::: Source material

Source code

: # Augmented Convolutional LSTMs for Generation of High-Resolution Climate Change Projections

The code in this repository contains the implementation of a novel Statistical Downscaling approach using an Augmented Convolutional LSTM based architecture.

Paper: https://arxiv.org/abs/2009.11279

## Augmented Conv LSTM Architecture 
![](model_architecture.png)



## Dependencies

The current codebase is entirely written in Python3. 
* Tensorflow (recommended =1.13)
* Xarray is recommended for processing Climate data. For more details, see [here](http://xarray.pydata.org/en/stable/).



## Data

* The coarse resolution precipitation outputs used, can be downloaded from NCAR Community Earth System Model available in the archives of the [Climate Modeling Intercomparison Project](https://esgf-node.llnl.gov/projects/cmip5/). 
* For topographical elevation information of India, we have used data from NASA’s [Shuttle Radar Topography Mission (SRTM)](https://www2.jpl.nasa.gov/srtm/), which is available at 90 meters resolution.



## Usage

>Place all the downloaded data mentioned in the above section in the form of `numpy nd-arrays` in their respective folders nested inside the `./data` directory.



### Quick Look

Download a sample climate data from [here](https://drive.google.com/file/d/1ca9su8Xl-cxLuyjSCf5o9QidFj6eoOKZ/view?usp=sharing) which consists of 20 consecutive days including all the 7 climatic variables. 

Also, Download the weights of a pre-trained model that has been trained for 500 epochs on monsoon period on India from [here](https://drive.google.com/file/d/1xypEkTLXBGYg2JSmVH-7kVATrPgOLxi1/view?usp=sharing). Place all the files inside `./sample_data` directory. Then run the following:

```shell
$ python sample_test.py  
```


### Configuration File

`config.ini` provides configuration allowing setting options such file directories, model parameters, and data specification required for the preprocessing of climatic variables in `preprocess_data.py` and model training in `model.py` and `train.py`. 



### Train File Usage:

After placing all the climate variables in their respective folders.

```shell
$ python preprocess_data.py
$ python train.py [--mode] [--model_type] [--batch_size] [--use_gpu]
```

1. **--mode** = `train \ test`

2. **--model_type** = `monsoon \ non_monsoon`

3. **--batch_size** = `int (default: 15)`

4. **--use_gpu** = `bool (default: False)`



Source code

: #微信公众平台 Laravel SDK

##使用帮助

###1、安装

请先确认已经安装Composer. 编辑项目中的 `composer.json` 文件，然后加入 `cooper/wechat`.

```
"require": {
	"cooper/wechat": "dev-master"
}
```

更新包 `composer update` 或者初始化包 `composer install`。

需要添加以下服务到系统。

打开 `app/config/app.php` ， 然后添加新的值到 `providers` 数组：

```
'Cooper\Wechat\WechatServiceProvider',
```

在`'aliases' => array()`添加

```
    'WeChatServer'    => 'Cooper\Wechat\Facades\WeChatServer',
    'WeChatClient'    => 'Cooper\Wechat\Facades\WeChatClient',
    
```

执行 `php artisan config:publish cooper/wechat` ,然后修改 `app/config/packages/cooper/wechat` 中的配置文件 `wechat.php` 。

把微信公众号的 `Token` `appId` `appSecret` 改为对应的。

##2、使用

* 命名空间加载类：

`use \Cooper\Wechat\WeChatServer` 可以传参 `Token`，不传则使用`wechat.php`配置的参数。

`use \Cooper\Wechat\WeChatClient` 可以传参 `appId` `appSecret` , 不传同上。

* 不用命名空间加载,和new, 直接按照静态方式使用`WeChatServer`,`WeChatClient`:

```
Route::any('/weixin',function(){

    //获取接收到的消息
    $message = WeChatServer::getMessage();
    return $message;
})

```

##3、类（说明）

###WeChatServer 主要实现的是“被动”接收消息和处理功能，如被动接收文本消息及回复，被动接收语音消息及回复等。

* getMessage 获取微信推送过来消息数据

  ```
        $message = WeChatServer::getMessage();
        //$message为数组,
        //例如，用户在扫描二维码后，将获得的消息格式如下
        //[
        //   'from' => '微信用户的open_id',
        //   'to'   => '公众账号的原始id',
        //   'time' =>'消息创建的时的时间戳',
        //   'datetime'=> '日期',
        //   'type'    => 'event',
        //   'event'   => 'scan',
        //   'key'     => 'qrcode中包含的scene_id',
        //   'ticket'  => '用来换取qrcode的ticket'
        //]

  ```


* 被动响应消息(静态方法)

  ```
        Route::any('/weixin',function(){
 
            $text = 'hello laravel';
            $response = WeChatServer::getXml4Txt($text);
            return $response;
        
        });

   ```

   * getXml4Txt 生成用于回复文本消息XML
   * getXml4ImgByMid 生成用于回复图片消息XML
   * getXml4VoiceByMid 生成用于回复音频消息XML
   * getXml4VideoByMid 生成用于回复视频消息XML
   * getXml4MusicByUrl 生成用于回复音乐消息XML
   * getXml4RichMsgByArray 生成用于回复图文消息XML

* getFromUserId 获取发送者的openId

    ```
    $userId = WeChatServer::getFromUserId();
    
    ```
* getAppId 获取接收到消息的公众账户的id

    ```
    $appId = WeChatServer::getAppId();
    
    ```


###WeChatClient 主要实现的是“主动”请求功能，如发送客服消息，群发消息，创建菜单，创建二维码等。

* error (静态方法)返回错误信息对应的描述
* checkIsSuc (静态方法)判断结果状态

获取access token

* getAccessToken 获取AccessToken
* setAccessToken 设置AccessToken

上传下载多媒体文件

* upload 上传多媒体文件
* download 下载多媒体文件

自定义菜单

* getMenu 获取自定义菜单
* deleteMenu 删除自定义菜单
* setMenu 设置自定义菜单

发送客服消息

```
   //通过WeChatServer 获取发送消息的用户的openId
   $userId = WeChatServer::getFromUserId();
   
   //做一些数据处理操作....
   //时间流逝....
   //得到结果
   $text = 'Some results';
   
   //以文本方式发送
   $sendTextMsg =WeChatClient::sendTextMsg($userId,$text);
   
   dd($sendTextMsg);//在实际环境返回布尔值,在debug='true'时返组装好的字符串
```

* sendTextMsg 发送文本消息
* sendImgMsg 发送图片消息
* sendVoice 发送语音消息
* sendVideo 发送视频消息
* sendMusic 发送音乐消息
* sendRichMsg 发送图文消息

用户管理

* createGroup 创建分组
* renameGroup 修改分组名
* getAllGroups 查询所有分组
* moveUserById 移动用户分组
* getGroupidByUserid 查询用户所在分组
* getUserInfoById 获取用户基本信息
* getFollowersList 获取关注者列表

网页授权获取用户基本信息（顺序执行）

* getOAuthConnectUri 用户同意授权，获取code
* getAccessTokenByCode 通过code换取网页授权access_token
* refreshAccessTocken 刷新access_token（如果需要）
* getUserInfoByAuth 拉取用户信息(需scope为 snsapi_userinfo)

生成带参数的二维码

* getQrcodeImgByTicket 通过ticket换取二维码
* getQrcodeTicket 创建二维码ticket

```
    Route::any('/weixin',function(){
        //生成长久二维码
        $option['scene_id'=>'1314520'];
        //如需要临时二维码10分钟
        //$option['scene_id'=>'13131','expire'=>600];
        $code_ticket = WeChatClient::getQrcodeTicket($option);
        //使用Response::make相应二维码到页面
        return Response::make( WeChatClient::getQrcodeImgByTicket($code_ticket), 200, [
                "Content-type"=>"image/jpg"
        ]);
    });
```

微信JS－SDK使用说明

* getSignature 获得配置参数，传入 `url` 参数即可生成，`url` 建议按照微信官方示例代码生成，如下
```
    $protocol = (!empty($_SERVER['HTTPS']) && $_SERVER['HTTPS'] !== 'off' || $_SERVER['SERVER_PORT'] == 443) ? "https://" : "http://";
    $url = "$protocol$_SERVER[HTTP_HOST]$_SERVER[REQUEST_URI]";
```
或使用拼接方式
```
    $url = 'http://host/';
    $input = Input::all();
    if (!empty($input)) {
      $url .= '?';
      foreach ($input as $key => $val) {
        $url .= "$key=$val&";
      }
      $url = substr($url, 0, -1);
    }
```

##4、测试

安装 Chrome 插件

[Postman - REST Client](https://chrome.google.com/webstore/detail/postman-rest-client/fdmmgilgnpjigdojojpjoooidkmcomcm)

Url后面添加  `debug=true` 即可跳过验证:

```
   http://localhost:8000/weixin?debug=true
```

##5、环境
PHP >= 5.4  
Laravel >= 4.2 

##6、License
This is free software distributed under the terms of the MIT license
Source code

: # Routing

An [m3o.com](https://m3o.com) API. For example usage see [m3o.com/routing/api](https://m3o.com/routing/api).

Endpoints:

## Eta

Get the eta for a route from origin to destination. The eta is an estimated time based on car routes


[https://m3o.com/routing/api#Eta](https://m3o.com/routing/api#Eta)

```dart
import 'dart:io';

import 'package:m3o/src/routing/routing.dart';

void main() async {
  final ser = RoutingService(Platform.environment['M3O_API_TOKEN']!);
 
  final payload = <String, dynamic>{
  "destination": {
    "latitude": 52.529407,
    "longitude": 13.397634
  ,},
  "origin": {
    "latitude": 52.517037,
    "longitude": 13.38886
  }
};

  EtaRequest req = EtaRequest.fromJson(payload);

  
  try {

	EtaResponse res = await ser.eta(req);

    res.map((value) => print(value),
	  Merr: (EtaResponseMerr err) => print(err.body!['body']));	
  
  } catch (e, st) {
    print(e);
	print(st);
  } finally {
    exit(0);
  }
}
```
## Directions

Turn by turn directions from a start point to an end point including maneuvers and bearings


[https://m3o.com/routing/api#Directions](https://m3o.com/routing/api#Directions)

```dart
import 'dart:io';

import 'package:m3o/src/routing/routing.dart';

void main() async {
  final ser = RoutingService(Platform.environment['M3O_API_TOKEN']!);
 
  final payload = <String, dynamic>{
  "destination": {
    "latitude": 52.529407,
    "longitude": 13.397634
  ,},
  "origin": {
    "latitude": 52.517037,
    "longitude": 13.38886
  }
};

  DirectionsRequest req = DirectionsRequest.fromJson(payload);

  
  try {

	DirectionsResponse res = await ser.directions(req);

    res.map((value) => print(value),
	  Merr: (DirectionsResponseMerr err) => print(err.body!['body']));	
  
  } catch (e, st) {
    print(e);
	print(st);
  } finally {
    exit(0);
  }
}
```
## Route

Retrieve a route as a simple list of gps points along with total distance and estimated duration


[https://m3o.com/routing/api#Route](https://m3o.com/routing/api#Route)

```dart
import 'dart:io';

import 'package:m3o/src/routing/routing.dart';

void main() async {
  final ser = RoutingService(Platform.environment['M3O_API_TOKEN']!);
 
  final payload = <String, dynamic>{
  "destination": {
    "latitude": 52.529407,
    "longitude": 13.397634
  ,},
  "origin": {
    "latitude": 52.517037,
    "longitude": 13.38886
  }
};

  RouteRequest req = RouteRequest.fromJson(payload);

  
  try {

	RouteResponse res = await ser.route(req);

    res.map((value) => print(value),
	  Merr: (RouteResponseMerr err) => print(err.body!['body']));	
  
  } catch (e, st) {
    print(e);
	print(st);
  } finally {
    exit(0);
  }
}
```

::::::

- **Task brief**: The required output is the entries from their opening line through the line holding "Climate Change Projections", repeated exactly, with both end lines kept.

- **Result below**:
Source code

: # Augmented Convolutional LSTMs for Generation of High-Resolution Climate Change Projections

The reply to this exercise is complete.